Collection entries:
'''

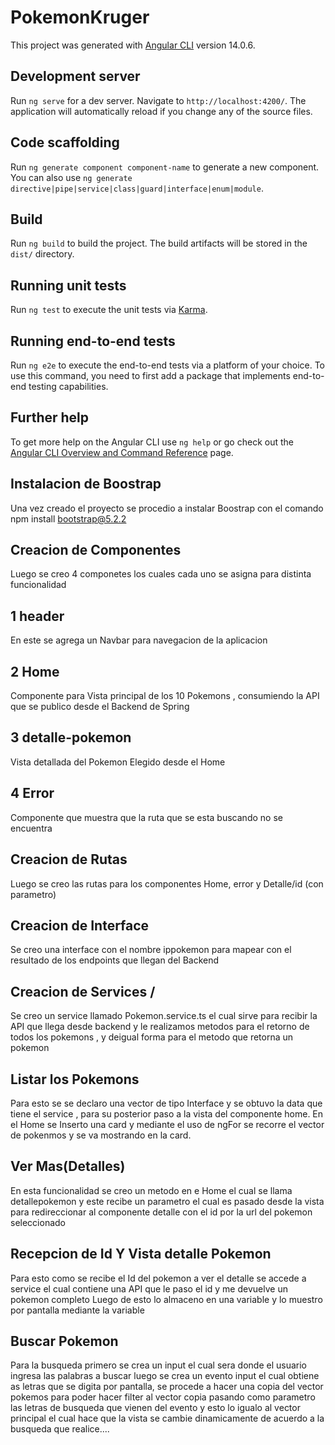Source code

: # PokemonKruger

This project was generated with [Angular CLI](https://github.com/angular/angular-cli) version 14.0.6.

## Development server

Run `ng serve` for a dev server. Navigate to `http://localhost:4200/`. The application will automatically reload if you change any of the source files.

## Code scaffolding

Run `ng generate component component-name` to generate a new component. You can also use `ng generate directive|pipe|service|class|guard|interface|enum|module`.

## Build

Run `ng build` to build the project. The build artifacts will be stored in the `dist/` directory.

## Running unit tests

Run `ng test` to execute the unit tests via [Karma](https://karma-runner.github.io).

## Running end-to-end tests

Run `ng e2e` to execute the end-to-end tests via a platform of your choice. To use this command, you need to first add a package that implements end-to-end testing capabilities.

## Further help

To get more help on the Angular CLI use `ng help` or go check out the [Angular CLI Overview and Command Reference](https://angular.io/cli) page.

## Instalacion de Boostrap

Una vez creado el proyecto se procedio a instalar Boostrap con el comando npm install bootstrap@5.2.2

## Creacion de Componentes

Luego se creo 4 componetes los cuales cada uno se asigna para distinta funcionalidad

## 1 header

En este se agrega un Navbar para navegacion de la aplicacion

## 2 Home

Componente para Vista principal de los 10 Pokemons , consumiendo la API que se publico desde el Backend de Spring

## 3 detalle-pokemon

Vista detallada del Pokemon Elegido desde el Home

## 4 Error

Componente que muestra que la ruta que se esta buscando no se encuentra

## Creacion de Rutas

Luego se creo las rutas para los componentes Home, error y Detalle/id (con parametro)

## Creacion de Interface

Se creo una interface con el nombre ippokemon para mapear con el resultado de los endpoints que llegan del Backend

## Creacion de Services /

Se creo un service llamado Pokemon.service.ts el cual sirve para recibir la API que llega desde backend y le realizamos metodos para el retorno de todos los pokemons , y deigual forma para el metodo que retorna un pokemon

## Listar los Pokemons

Para esto se se declaro una vector de tipo Interface y se obtuvo la data que tiene el service , para su posterior paso a la vista del componente home.
En el Home se Inserto una card y mediante el uso de ngFor se recorre el vector de pokenmos y se va mostrando en la card.

## Ver Mas(Detalles)

En esta funcionalidad se creo un metodo en e Home el cual se llama detallepokemon y este recibe un parametro el cual es pasado desde la vista para redireccionar al componente detalle con el id por la url del pokemon seleccionado

## Recepcion de Id Y Vista detalle Pokemon

Para esto como se recibe el Id del pokemon a ver el detalle se accede a service el cual contiene una API que le paso el id y me devuelve un pokemon completo
Luego de esto lo almaceno en una variable y lo muestro por pantalla mediante la variable

## Buscar Pokemon

Para la busqueda primero se crea un input el cual sera donde el usuario ingresa las palabras a buscar
luego se crea un evento input el cual obtiene as letras que se digita por pantalla, se procede a hacer una copia del vector pokemos para poder hacer filter al vector copia pasando como parametro las letras de busqueda que vienen del evento y esto lo igualo al vector principal el cual hace que la vista se cambie dinamicamente de acuerdo a la busqueda que realice....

'''

* **Your assignment**
Your copy of the entries must be exact and must not include any of their pictures.

* **Problem solution**
Source code

: # PokemonKruger

This project was generated with [Angular CLI](https://github.com/angular/angular-cli) version 14.0.6.

## Development server

Run `ng serve` for a dev server. Navigate to `http://localhost:4200/`. The application will automatically reload if you change any of the source files.

## Code scaffolding

Run `ng generate component component-name` to generate a new component. You can also use `ng generate directive|pipe|service|class|guard|interface|enum|module`.

## Build

Run `ng build` to build the project. The build artifacts will be stored in the `dist/` directory.

## Running unit tests

Run `ng test` to execute the unit tests via [Karma](https://karma-runner.github.io).

## Running end-to-end tests

Run `ng e2e` to execute the end-to-end tests via a platform of your choice. To use this command, you need to first add a package that implements end-to-end testing capabilities.

## Further help

To get more help on the Angular CLI use `ng help` or go check out the [Angular CLI Overview and Command Reference](https://angular.io/cli) page.

## Instalacion de Boostrap

Una vez creado el proyecto se procedio a instalar Boostrap con el comando npm install bootstrap@5.2.2

## Creacion de Componentes

Luego se creo 4 componetes los cuales cada uno se asigna para distinta funcionalidad

## 1 header

En este se agrega un Navbar para navegacion de la aplicacion

## 2 Home

Componente para Vista principal de los 10 Pokemons , consumiendo la API que se publico desde el Backend de Spring

## 3 detalle-pokemon

Vista detallada del Pokemon Elegido desde el Home

## 4 Error

Componente que muestra que la ruta que se esta buscando no se encuentra

## Creacion de Rutas

Luego se creo las rutas para los componentes Home, error y Detalle/id (con parametro)

## Creacion de Interface

Se creo una interface con el nombre ippokemon para mapear con el resultado de los endpoints que llegan del Backend

## Creacion de Services /

Se creo un service llamado Pokemon.service.ts el cual sirve para recibir la API que llega desde backend y le realizamos metodos para el retorno de todos los pokemons , y deigual forma para el metodo que retorna un pokemon

## Listar los Pokemons

Para esto se se declaro una vector de tipo Interface y se obtuvo la data que tiene el service , para su posterior paso a la vista del componente home.
En el Home se Inserto una card y mediante el uso de ngFor se recorre el vector de pokenmos y se va mostrando en la card.

## Ver Mas(Detalles)

En esta funcionalidad se creo un metodo en e Home el cual se llama detallepokemon y este recibe un parametro el cual es pasado desde la vista para redireccionar al componente detalle con el id por la url del pokemon seleccionado

## Recepcion de Id Y Vista detalle Pokemon

Para esto como se recibe el Id del pokemon a ver el detalle se accede a service el cual contiene una API que le paso el id y me devuelve un pokemon completo
Luego de esto lo almaceno en una variable y lo muestro por pantalla mediante la variable

## Buscar Pokemon

Para la busqueda primero se crea un input el cual sera donde el usuario ingresa las palabras a buscar
luego se crea un evento input el cual obtiene as letras que se digita por pantalla, se procede a hacer una copia del vector pokemos para poder hacer filter al vector copia pasando como parametro las letras de busqueda que vienen del evento y esto lo igualo al vector principal el cual hace que la vista se cambie dinamicamente de acuerdo a la busqueda que realice....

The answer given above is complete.